Joining a Consul server node to a 5 node cluster causes periodic loss of leader #11355
Labels
theme/internals
Serf, Raft, SWIM, Lifeguard, Anti-Entropy, locking topics
type/question
Not an "enhancement" or "bug". Please post on discuss.hashicorp
When filing a bug, please include the following headings if possible. Any example text in this template can be deleted.
Overview of the Issue
Adding a Consul server node to a 5 cluster nodes (4 Consul servers, 1 Consul client), causes periodic loss of leader. Some time restarting the Consul agent resolves the issues, some times it does not you have to restart the Consul agents on all nodes.
Reproduction Steps
We have seen this issue from time to time in production environment.

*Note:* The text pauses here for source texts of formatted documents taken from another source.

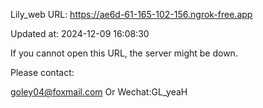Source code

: Lily_web URL: https://ae6d-61-165-102-156.ngrok-free.app

Updated at: 2024-12-09 16:08:30

If you cannot open this URL, the server might be down.

Please contact: 

goley04@foxmail.com Or Wechat:GL_yeaH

But, have not been able to reproduce it.
Consul info for both Client and Server
Client info
output from server 'consul info' command here
agent:
check_monitors = 16
check_ttls = 0
checks = 16
services = 16
build:
prerelease =
revision = a82e6a7
version = 1.5.2
consul:
acl = enabled
bootstrap = false
known_datacenters = 1
leader = false
leader_addr = ipA:8300
server = true
raft:
applied_index = 8401
commit_index = 8401
fsm_pending = 0
last_contact = 47.060828ms
last_log_index = 8401
last_log_term = 2
last_snapshot_index = 0
last_snapshot_term = 0
latest_configuration = [{Suffrage:Voter ID:uuidA Address:ipA:8300} {Suffrage:Voter ID:uuidC Address:ipC:8300} {Suffrage:Voter ID:uuidC Address:ipD:8300} {Suffrage:Voter ID:uuidD Address:ipD:8300} {Suffrage:Voter ID:uuidF Address:ipF:8300}]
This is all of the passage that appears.